The West Indies cricket team toured Pakistan in April 2018 to play three Twenty20 International (T20I) matches. Pakistan won the series 3–0. Following the conclusion of the series, Pakistan's captain Sarfaraz Ahmed said that "no team will be using security concerns as an excuse in the future. This year or the next year, (international) cricket will come back to Pakistan". The Pakistan Cricket Board (PCB) are hoping to play a full international series against a Full Member side in Pakistan by 2020.

It was the first tour in Pakistan of more than one match against another Test nation since Zimbabwe toured in May 2015. In October 2017, Sri Lanka played a T20I match against Pakistan in Lahore.

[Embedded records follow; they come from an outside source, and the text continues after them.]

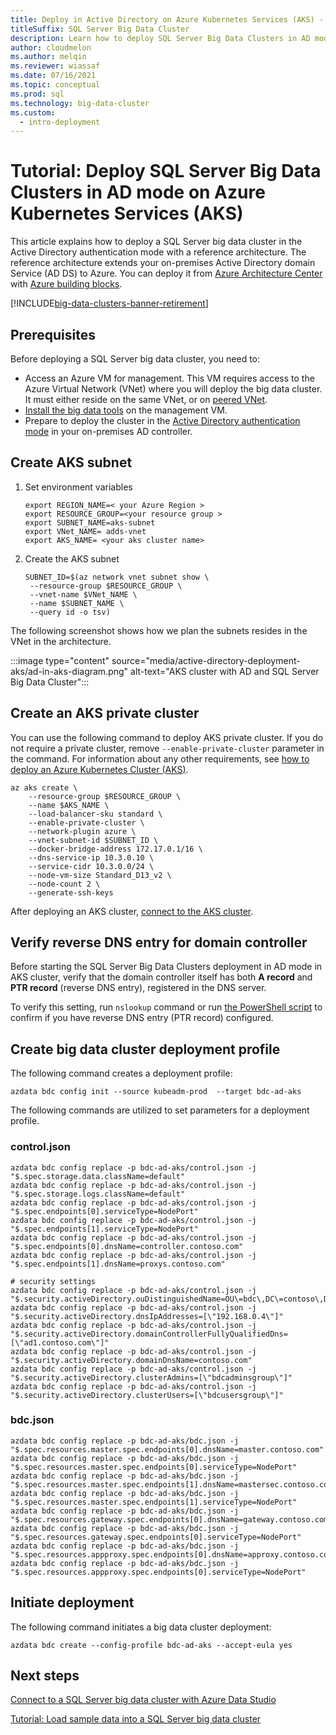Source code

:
 ```yaml
---
title: Deploy in Active Directory on Azure Kubernetes Services (AKS) - tutorial
titleSuffix: SQL Server Big Data Cluster
description: Learn how to deploy SQL Server Big Data Clusters in AD mode on Azure Kubernetes Services (AKS).
author: cloudmelon
ms.author: melqin
ms.reviewer: wiassaf
ms.date: 07/16/2021
ms.topic: conceptual
ms.prod: sql
ms.technology: big-data-cluster
ms.custom:
  - intro-deployment
---
```


# Tutorial: Deploy SQL Server Big Data Clusters in AD mode on Azure Kubernetes Services (AKS)

This article explains how to deploy a SQL Server big data cluster in the Active Directory authentication mode with a reference architecture. The reference architecture extends your on-premises Active Directory domain Service (AD DS) to Azure. You can deploy it from [Azure Architecture Center](https://github.com/mspnp/identity-reference-architectures/tree/master/adds-extend-domain) with [Azure building blocks](https://github.com/mspnp/template-building-blocks/wiki/Install-Azure-Building-Blocks).

[!INCLUDE[big-data-clusters-banner-retirement](../includes/bdc-banner-retirement.md)]

## Prerequisites

Before deploying a SQL Server big data cluster, you need to:

* Access an Azure VM for management. This VM requires access to the Azure Virtual Network (VNet) where you will deploy the big data cluster. It must either reside on the same VNet, or on [peered VNet](/azure/virtual-network/virtual-network-manage-peering).
* [Install the big data tools](deploy-big-data-tools.md) on the management VM.
* Prepare to deploy the cluster in the [Active Directory authentication mode](active-directory-prerequisites.md) in your on-premises AD controller.

## Create AKS subnet

1. Set environment variables

   ```console
   export REGION_NAME=< your Azure Region >
   export RESOURCE_GROUP=<your resource group >
   export SUBNET_NAME=aks-subnet
   export VNet_NAME= adds-vnet
   export AKS_NAME= <your aks cluster name>
   ```

1. Create the AKS subnet

   ```console
   SUBNET_ID=$(az network vnet subnet show \
    --resource-group $RESOURCE_GROUP \
    --vnet-name $VNet_NAME \
    --name $SUBNET_NAME \
    --query id -o tsv)
   ```

The following screenshot shows how we plan the subnets resides in the VNet in the architecture.

:::image type="content" source="media/active-directory-deployment-aks/ad-in-aks-diagram.png" alt-text="AKS cluster with AD and SQL Server Big Data Cluster":::

## Create an AKS private cluster

You can use the following command to deploy AKS private cluster. If you do not require a private cluster, remove `--enable-private-cluster` parameter in the command. For information about any other requirements, see [how to deploy an Azure Kubernetes Cluster (AKS)](/azure/aks/tutorial-kubernetes-deploy-cluster).

```azurecli
az aks create \
    --resource-group $RESOURCE_GROUP \
    --name $AKS_NAME \
    --load-balancer-sku standard \
    --enable-private-cluster \
    --network-plugin azure \
    --vnet-subnet-id $SUBNET_ID \
    --docker-bridge-address 172.17.0.1/16 \
    --dns-service-ip 10.3.0.10 \
    --service-cidr 10.3.0.0/24 \
    --node-vm-size Standard_D13_v2 \
    --node-count 2 \
    --generate-ssh-keys
```

After deploying an AKS cluster, [connect to the AKS cluster](/azure/aks/tutorial-kubernetes-deploy-cluster#connect-to-cluster-using-kubectl).

## Verify reverse DNS entry for domain controller

Before starting the SQL Server Big Data Clusters deployment in AD mode in AKS cluster, verify that the domain controller itself has both **A record** and **PTR record** (reverse DNS entry), registered in the DNS server.

To verify this setting, run `nslookup` command or run [the PowerShell script](troubleshoot-ad-reverse-lookup-zone.md) to confirm if you have reverse DNS entry (PTR record) configured.

## Create big data cluster deployment profile

The following command creates a deployment profile:

```console
azdata bdc config init --source kubeadm-prod  --target bdc-ad-aks
```

The following commands are utilized to set parameters for a deployment profile.

### control.json

```console
azdata bdc config replace -p bdc-ad-aks/control.json -j "$.spec.storage.data.className=default"
azdata bdc config replace -p bdc-ad-aks/control.json -j "$.spec.storage.logs.className=default"
azdata bdc config replace -p bdc-ad-aks/control.json -j "$.spec.endpoints[0].serviceType=NodePort"
azdata bdc config replace -p bdc-ad-aks/control.json -j "$.spec.endpoints[1].serviceType=NodePort"
azdata bdc config replace -p bdc-ad-aks/control.json -j "$.spec.endpoints[0].dnsName=controller.contoso.com"
azdata bdc config replace -p bdc-ad-aks/control.json -j "$.spec.endpoints[1].dnsName=proxys.contoso.com"

# security settings 
azdata bdc config replace -p bdc-ad-aks/control.json -j "$.security.activeDirectory.ouDistinguishedName=OU\=bdc\,DC\=contoso\,DC\=com"
azdata bdc config replace -p bdc-ad-aks/control.json -j "$.security.activeDirectory.dnsIpAddresses=[\"192.168.0.4\"]"
azdata bdc config replace -p bdc-ad-aks/control.json -j "$.security.activeDirectory.domainControllerFullyQualifiedDns=[\"ad1.contoso.com\"]"
azdata bdc config replace -p bdc-ad-aks/control.json -j "$.security.activeDirectory.domainDnsName=contoso.com"
azdata bdc config replace -p bdc-ad-aks/control.json -j "$.security.activeDirectory.clusterAdmins=[\"bdcadminsgroup\"]"
azdata bdc config replace -p bdc-ad-aks/control.json -j "$.security.activeDirectory.clusterUsers=[\"bdcusersgroup\"]"
```

### bdc.json

```console
azdata bdc config replace -p bdc-ad-aks/bdc.json -j "$.spec.resources.master.spec.endpoints[0].dnsName=master.contoso.com"
azdata bdc config replace -p bdc-ad-aks/bdc.json -j "$.spec.resources.master.spec.endpoints[0].serviceType=NodePort"
azdata bdc config replace -p bdc-ad-aks/bdc.json -j "$.spec.resources.master.spec.endpoints[1].dnsName=mastersec.contoso.com"
azdata bdc config replace -p bdc-ad-aks/bdc.json -j "$.spec.resources.master.spec.endpoints[1].serviceType=NodePort"
azdata bdc config replace -p bdc-ad-aks/bdc.json -j "$.spec.resources.gateway.spec.endpoints[0].dnsName=gateway.contoso.com"
azdata bdc config replace -p bdc-ad-aks/bdc.json -j "$.spec.resources.gateway.spec.endpoints[0].serviceType=NodePort"
azdata bdc config replace -p bdc-ad-aks/bdc.json -j "$.spec.resources.appproxy.spec.endpoints[0].dnsName=approxy.contoso.com"
azdata bdc config replace -p bdc-ad-aks/bdc.json -j "$.spec.resources.appproxy.spec.endpoints[0].serviceType=NodePort"
```

## Initiate deployment

The following command initiates a big data cluster deployment:

```console
azdata bdc create --config-profile bdc-ad-aks --accept-eula yes
```

## Next steps

[Connect to a SQL Server big data cluster with Azure Data Studio](connect-to-big-data-cluster.md)

[Tutorial: Load sample data into a SQL Server big data cluster](tutorial-load-sample-data.md)
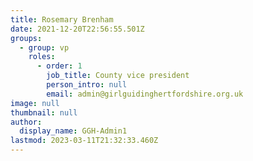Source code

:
 ```yaml
---
title: Rosemary Brenham
date: 2021-12-20T22:56:55.501Z
groups:
  - group: vp
    roles:
      - order: 1
        job_title: County vice president
        person_intro: null
        email: admin@girlguidinghertfordshire.org.uk
image: null
thumbnail: null
author:
  display_name: GGH-Admin1
lastmod: 2023-03-11T21:32:33.460Z
---
```


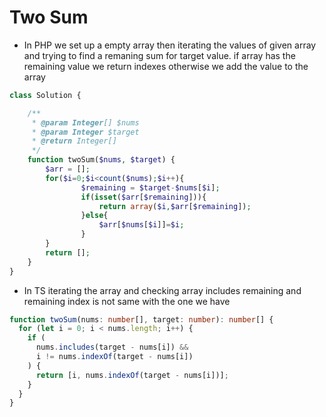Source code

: # Two Sum

- In PHP we set up a empty array then iterating the values of given array and trying to find a remaning sum for target value. if array has the remaining value we return indexes otherwise we add the value to the array

```php
class Solution {

    /**
     * @param Integer[] $nums
     * @param Integer $target
     * @return Integer[]
     */
    function twoSum($nums, $target) {
        $arr = [];
        for($i=0;$i<count($nums);$i++){
                $remaining = $target-$nums[$i];
                if(isset($arr[$remaining])){
                    return array($i,$arr[$remaining]);
                }else{
                    $arr[$nums[$i]]=$i;
                }
        }
        return [];
    }
}
```

- In TS iterating the array and checking array includes remaining and remaining index is not same with the one we have

```ts
function twoSum(nums: number[], target: number): number[] {
  for (let i = 0; i < nums.length; i++) {
    if (
      nums.includes(target - nums[i]) &&
      i != nums.indexOf(target - nums[i])
    ) {
      return [i, nums.indexOf(target - nums[i])];
    }
  }
}
```
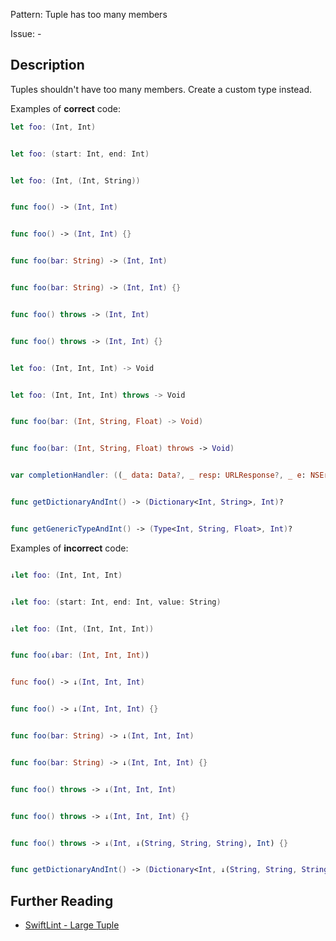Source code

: Pattern: Tuple has too many members

Issue: -

## Description

Tuples shouldn't have too many members. Create a custom type instead.

Examples of **correct** code:
```swift
let foo: (Int, Int)


let foo: (start: Int, end: Int)


let foo: (Int, (Int, String))


func foo() -> (Int, Int)


func foo() -> (Int, Int) {}


func foo(bar: String) -> (Int, Int)


func foo(bar: String) -> (Int, Int) {}


func foo() throws -> (Int, Int)


func foo() throws -> (Int, Int) {}


let foo: (Int, Int, Int) -> Void


let foo: (Int, Int, Int) throws -> Void


func foo(bar: (Int, String, Float) -> Void)


func foo(bar: (Int, String, Float) throws -> Void)


var completionHandler: ((_ data: Data?, _ resp: URLResponse?, _ e: NSError?) -> Void)!


func getDictionaryAndInt() -> (Dictionary<Int, String>, Int)?


func getGenericTypeAndInt() -> (Type<Int, String, Float>, Int)?

```
Examples of **incorrect** code:
```swift

↓let foo: (Int, Int, Int)


↓let foo: (start: Int, end: Int, value: String)


↓let foo: (Int, (Int, Int, Int))


func foo(↓bar: (Int, Int, Int))


func foo() -> ↓(Int, Int, Int)


func foo() -> ↓(Int, Int, Int) {}


func foo(bar: String) -> ↓(Int, Int, Int)


func foo(bar: String) -> ↓(Int, Int, Int) {}


func foo() throws -> ↓(Int, Int, Int)


func foo() throws -> ↓(Int, Int, Int) {}


func foo() throws -> ↓(Int, ↓(String, String, String), Int) {}


func getDictionaryAndInt() -> (Dictionary<Int, ↓(String, String, String)>, Int)?

```

## Further Reading

* [SwiftLint - Large Tuple](https://github.com/realm/SwiftLint/blob/master/Rules.md#large-tuple)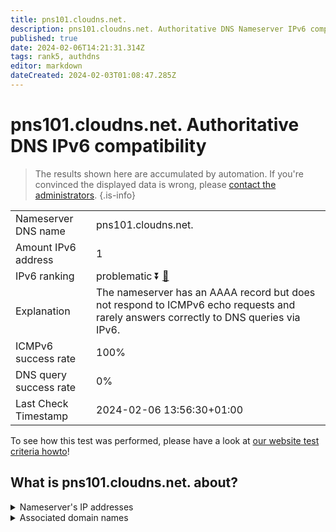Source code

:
 ```yaml
---
title: pns101.cloudns.net.
description: pns101.cloudns.net. Authoritative DNS Nameserver IPv6 compatibility
published: true
date: 2024-02-06T14:21:31.314Z
tags: rank5, authdns
editor: markdown
dateCreated: 2024-02-03T01:08:47.285Z
---
```


# pns101.cloudns.net. Authoritative DNS IPv6 compatibility

> The results shown here are accumulated by automation. If you're convinced the displayed data is wrong, please [contact the administrators](/howto/chat). 
{.is-info}




|   |   |
| - | - |
| Nameserver DNS name | pns101.cloudns.net.
| Amount IPv6 address | 1
| IPv6 ranking | problematic :arrow_double_down: [🔗](/howto/ranking) |
| Explanation | The nameserver has an AAAA record but does not respond to ICMPv6 echo requests and rarely answers correctly to DNS queries via IPv6. |
| ICMPv6 success rate | 100%|
| DNS query success rate | 0% |
| Last Check Timestamp | 2024-02-06 13:56:30+01:00 |

To see how this test was performed, please have a look at [our website test criteria howto](/howto/testcriteria/authdns)!


## What is pns101.cloudns.net. about?




<details>
<summary>Nameserver's IP addresses</summary>

2a06:fb00:1::1:99

</details>



<details>
<summary>Associated domain names</summary>

www.spiegel.de

</details>
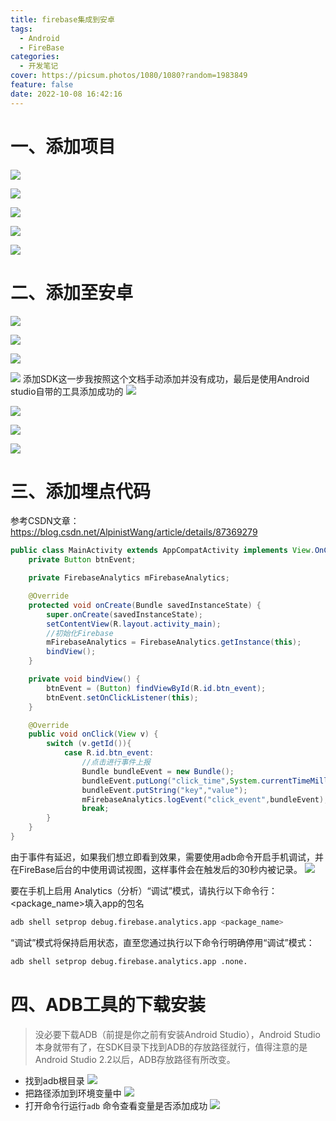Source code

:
 ```yaml
---
title: firebase集成到安卓
tags:
  - Android
  - FireBase
categories:
  - 开发笔记
cover: https://picsum.photos/1080/1080?random=1983849
feature: false
date: 2022-10-08 16:42:16
---
```

# 一、添加项目
![](https://riven-cabin.oss-cn-guangzhou.aliyuncs.com/blog/202210081645705.png)

![](https://riven-cabin.oss-cn-guangzhou.aliyuncs.com/blog/202210081646327.png)

![](https://riven-cabin.oss-cn-guangzhou.aliyuncs.com/blog/202210081646853.png)

![](https://riven-cabin.oss-cn-guangzhou.aliyuncs.com/blog/202210081648671.png)

![](https://riven-cabin.oss-cn-guangzhou.aliyuncs.com/blog/202210081649409.png)

# 二、添加至安卓
![](https://riven-cabin.oss-cn-guangzhou.aliyuncs.com/blog/202210081650730.png)

![](https://riven-cabin.oss-cn-guangzhou.aliyuncs.com/blog/202210081653438.png)

![](https://riven-cabin.oss-cn-guangzhou.aliyuncs.com/blog/202210081654124.png)

![](https://riven-cabin.oss-cn-guangzhou.aliyuncs.com/blog/202210081659412.png)
添加SDK这一步我按照这个文档手动添加并没有成功，最后是使用Android studio自带的工具添加成功的
![](https://riven-cabin.oss-cn-guangzhou.aliyuncs.com/blog/202210081703481.png)

![](https://riven-cabin.oss-cn-guangzhou.aliyuncs.com/blog/202210081704201.png)

![](https://riven-cabin.oss-cn-guangzhou.aliyuncs.com/blog/202210081705765.png)

![](https://riven-cabin.oss-cn-guangzhou.aliyuncs.com/blog/202210081706797.png)


# 三、添加埋点代码
参考CSDN文章：https://blog.csdn.net/AlpinistWang/article/details/87369279

```Java
public class MainActivity extends AppCompatActivity implements View.OnClickListener{
    private Button btnEvent;

    private FirebaseAnalytics mFirebaseAnalytics;

    @Override
    protected void onCreate(Bundle savedInstanceState) {
        super.onCreate(savedInstanceState);
        setContentView(R.layout.activity_main);
        //初始化Firebase
        mFirebaseAnalytics = FirebaseAnalytics.getInstance(this);
        bindView();
    }

    private void bindView() {
        btnEvent = (Button) findViewById(R.id.btn_event);
        btnEvent.setOnClickListener(this);
    }

    @Override
    public void onClick(View v) {
        switch (v.getId()){
            case R.id.btn_event:
                //点击进行事件上报
                Bundle bundleEvent = new Bundle();
                bundleEvent.putLong("click_time",System.currentTimeMillis());
                bundleEvent.putString("key","value");
                mFirebaseAnalytics.logEvent("click_event",bundleEvent);
                break;
        }
    }
}
```

由于事件有延迟，如果我们想立即看到效果，需要使用adb命令开启手机调试，并在FireBase后台的中使用调试视图，这样事件会在触发后的30秒内被记录。
![](https://riven-cabin.oss-cn-guangzhou.aliyuncs.com/blog/202210081712291.png)

要在手机上启用 Analytics（分析）“调试”模式，请执行以下命令行：<package_name>填入app的包名
```bash
adb shell setprop debug.firebase.analytics.app <package_name>
```
“调试”模式将保持启用状态，直至您通过执行以下命令行明确停用“调试”模式：
```bash
adb shell setprop debug.firebase.analytics.app .none.
```

# 四、ADB工具的下载安装
> 没必要下载ADB（前提是你之前有安装Android Studio），Android Studio本身就带有了，在SDK目录下找到ADB的存放路径就行，值得注意的是Android Studio 2.2以后，ADB存放路径有所改变。

- 找到adb根目录
![](https://riven-cabin.oss-cn-guangzhou.aliyuncs.com/blog/202210081718176.png)
- 把路径添加到环境变量中
![](https://riven-cabin.oss-cn-guangzhou.aliyuncs.com/blog/202210081719631.png)
- 打开命令行运行`adb` 命令查看变量是否添加成功
![](https://riven-cabin.oss-cn-guangzhou.aliyuncs.com/blog/202210081720553.png)
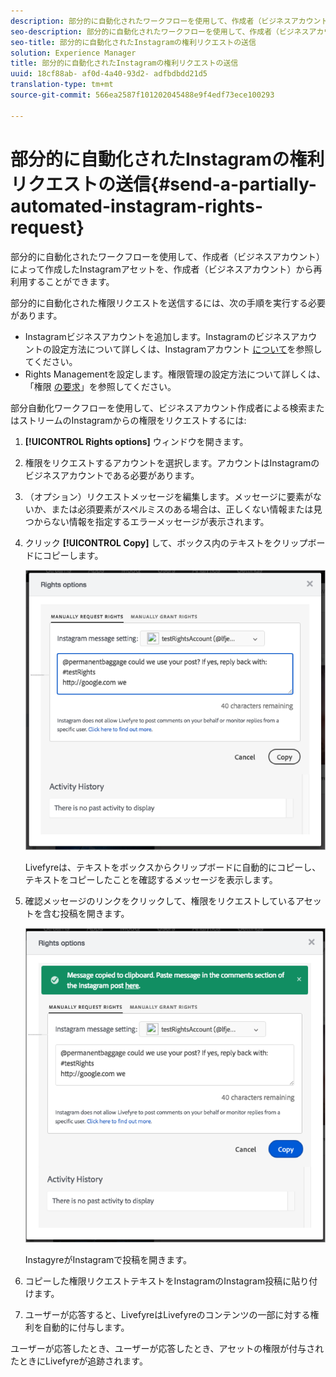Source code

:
 ```yaml
---
description: 部分的に自動化されたワークフローを使用して、作成者（ビジネスアカウント）によって作成したInstagramアセットを、作成者（ビジネスアカウント）から再利用することができます。
seo-description: 部分的に自動化されたワークフローを使用して、作成者（ビジネスアカウント）によって作成したInstagramアセットを、作成者（ビジネスアカウント）から再利用することができます。
seo-title: 部分的に自動化されたInstagramの権利リクエストの送信
solution: Experience Manager
title: 部分的に自動化されたInstagramの権利リクエストの送信
uuid: 18cf88ab- af0d-4a40-93d2- adfbdbdd21d5
translation-type: tm+mt
source-git-commit: 566ea2587f101202045488e9f4edf73ece100293

---
```



# 部分的に自動化されたInstagramの権利リクエストの送信{#send-a-partially-automated-instagram-rights-request}

部分的に自動化されたワークフローを使用して、作成者（ビジネスアカウント）によって作成したInstagramアセットを、作成者（ビジネスアカウント）から再利用することができます。

部分的に自動化された権限リクエストを送信するには、次の手順を実行する必要があります。

* Instagramビジネスアカウントを追加します。Instagramのビジネスアカウントの設定方法について詳しくは、Instagramアカウント [について](../c-users-creating-accounts-with-studio-access/t-configure-social-accout-instagram/c-about-instagram-accounts.md#c_about_instagram_accounts)を参照してください。
* Rights Managementを設定します。権限管理の設定方法について詳しくは、「権限 [の要求](../c-how-requesting-rights-works/c-how-requesting-rights-works.md#c_how_requesting_rights_works)」を参照してください。

部分自動化ワークフローを使用して、ビジネスアカウント作成者による検索またはストリームのInstagramからの権限をリクエストするには:

1. **[!UICONTROL Rights options]** ウィンドウを開きます。
1. 権限をリクエストするアカウントを選択します。アカウントはInstagramのビジネスアカウントである必要があります。
1. （オプション）リクエストメッセージを編集します。メッセージに要素がないか、または必須要素がスペルミスのある場合は、正しくない情報または見つからない情報を指定するエラーメッセージが表示されます。
1. クリック **[!UICONTROL Copy]** して、ボックス内のテキストをクリップボードにコピーします。

   ![](assets/rr_insta_workaround1.png)

   Livefyreは、テキストをボックスからクリップボードに自動的にコピーし、テキストをコピーしたことを確認するメッセージを表示します。

1. 確認メッセージのリンクをクリックして、権限をリクエストしているアセットを含む投稿を開きます。

   ![](assets/rr_insta_workaround2.png)

   InstagyreがInstagramで投稿を開きます。

1. コピーした権限リクエストテキストをInstagramのInstagram投稿に貼り付けます。
1. ユーザーが応答すると、LivefyreはLivefyreのコンテンツの一部に対する権利を自動的に付与します。

ユーザーが応答したとき、ユーザーが応答したとき、アセットの権限が付与されたときにLivefyreが追跡されます。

Originally, the fixtures were scheduled to be played in November 2017. However, early in November 2017, reports announced that the West Indies team would not be travelling to Pakistan over security concerns. The PCB chairman Najam Sethi stated that the original schedule was changed due to unforeseen weather, logistic issues and challenges with security. In March 2018, the PCB confirmed that the fixtures would take place in April at the National Stadium in Karachi. The last time an international cricket match was played at the venue in Karachi was in February 2009, when Sri Lanka toured Pakistan. That series was cut short, following an attack on the Sri Lanka cricket team.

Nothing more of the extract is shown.